お中元に欠かせない「のし」の失礼のない書き方・マナー
お中元を贈るときには「のし」を書くことが一般的なマナーとされています。のしとは、お祝いやお見舞いの贈り物に添える飾りのことで、主に「水引き」と併用されています。
現在では、ご祝儀袋などの表面に言葉と水引きが簡略して描かれているものもあるので、皆さんも一度は目にしたことがあるのではないでしょうか?のしはお祝いごとやお見舞いごとの時に使用されるものですので、お中元を贈る際にも付けることとなっています。それでは、お中元を贈る際ののしの書き方を詳しく見ていくことにしましょう。
お中元ののしは、まず表面の上段に「お中元」や「御中元」と表記します。

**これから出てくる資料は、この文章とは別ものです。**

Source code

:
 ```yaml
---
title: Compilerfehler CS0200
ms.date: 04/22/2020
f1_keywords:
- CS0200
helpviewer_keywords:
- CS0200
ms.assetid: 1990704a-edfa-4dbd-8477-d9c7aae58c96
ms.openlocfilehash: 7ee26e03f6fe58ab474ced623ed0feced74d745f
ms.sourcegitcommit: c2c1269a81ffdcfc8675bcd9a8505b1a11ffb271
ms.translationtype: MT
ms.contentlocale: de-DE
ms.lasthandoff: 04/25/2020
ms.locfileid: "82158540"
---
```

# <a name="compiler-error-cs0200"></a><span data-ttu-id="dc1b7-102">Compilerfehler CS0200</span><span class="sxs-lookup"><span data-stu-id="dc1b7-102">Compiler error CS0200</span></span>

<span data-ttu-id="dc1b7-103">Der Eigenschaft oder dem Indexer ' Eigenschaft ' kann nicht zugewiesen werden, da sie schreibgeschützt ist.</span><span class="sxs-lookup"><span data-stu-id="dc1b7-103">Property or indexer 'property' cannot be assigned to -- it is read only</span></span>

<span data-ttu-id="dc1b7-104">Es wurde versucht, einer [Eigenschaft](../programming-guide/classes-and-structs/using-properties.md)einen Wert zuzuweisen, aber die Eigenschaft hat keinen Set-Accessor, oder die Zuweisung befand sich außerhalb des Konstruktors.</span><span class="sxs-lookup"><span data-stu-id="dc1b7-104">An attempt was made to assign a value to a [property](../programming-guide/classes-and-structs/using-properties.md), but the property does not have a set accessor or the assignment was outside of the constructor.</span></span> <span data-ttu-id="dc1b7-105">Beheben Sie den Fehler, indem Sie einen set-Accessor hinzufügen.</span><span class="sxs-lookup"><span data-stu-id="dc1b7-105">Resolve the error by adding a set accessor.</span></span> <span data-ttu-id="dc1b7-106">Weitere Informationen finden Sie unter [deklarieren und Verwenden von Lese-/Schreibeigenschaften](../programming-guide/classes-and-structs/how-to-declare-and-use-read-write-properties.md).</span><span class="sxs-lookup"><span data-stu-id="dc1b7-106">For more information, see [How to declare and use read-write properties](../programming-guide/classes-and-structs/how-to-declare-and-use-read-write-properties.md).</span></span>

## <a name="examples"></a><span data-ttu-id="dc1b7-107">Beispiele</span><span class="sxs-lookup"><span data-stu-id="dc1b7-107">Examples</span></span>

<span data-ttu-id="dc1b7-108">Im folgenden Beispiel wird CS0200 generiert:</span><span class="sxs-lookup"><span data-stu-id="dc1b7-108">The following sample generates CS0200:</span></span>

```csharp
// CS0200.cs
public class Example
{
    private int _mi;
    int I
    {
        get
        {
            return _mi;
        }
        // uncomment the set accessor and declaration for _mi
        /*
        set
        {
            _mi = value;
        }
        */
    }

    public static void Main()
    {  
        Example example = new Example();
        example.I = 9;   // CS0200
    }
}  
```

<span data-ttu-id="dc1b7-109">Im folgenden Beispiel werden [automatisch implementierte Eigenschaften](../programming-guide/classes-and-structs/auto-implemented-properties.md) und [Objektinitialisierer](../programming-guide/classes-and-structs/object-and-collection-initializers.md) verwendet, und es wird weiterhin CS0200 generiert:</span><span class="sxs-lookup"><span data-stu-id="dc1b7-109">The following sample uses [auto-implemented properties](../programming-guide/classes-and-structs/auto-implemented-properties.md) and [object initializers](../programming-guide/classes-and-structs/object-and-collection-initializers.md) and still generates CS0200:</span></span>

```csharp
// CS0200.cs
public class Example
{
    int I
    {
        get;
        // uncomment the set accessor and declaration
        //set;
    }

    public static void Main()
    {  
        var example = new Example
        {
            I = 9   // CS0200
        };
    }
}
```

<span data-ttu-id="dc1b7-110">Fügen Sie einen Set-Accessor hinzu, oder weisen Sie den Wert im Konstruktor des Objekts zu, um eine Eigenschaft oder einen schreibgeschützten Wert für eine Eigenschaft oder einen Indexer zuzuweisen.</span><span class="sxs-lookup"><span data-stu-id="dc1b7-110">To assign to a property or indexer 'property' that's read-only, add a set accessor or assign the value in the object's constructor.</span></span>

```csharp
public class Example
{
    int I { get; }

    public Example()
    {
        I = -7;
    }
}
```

下段には送り主である皆さんの名前を書きます。フルネームで書いても良いですし、名字のみでも構いません。
また、お中元は本来お返しをしないものですが、場合によっては贈り物をしたいという方々もいらっしゃいますよね。お中元を頂いてお礼状も出したけれど、改めて贈り物をしたいという場合には、お中元の時期が少し過ぎた頃に贈り物をします。しかし、この時はもうお中元の時期ではありませんから、のしの表記は「御中元」ではなく「御礼」と書くようにしてください。
お中元のお返しをすることは一般的には失礼なことにあたりますので、初めてお中元を頂いた相手へのお礼は、基本的にはお礼状のみとなります。かたちのあるものを贈りたい場合には、お中元の時期が過ぎてから「御礼」として贈るようにしましょう。
そして、のしは二つの種類に分かれているのでこの点も注意しておきましょう。まず「内のし」と呼ばれるのしですが、贈り物のにそのままのしを付け、その上から包装紙でラッピングをすることを指します。反対に「外のし」は、包装紙でラッピングされた贈り物の上から「御中元」と書かれたのしを付けることを指します。
現在は、お中元を贈るときに実際に相手の自宅へ向かうことは少なくなり、ほとんどが宅配便で届けてもらうようになっています。相手の自宅に直接出向いてお中元を届ける場合には外のしの場合が多いですが、宅配便で贈るときには内のしが多く見られていますね。
以上のように、お中元には基本的にのしを付けることになっていますが、魚や肉類などの生ものをお中元で贈る場合にはのしは付けません。お中元の際にはのしのマナーをしっかり守って贈り物をしましょう。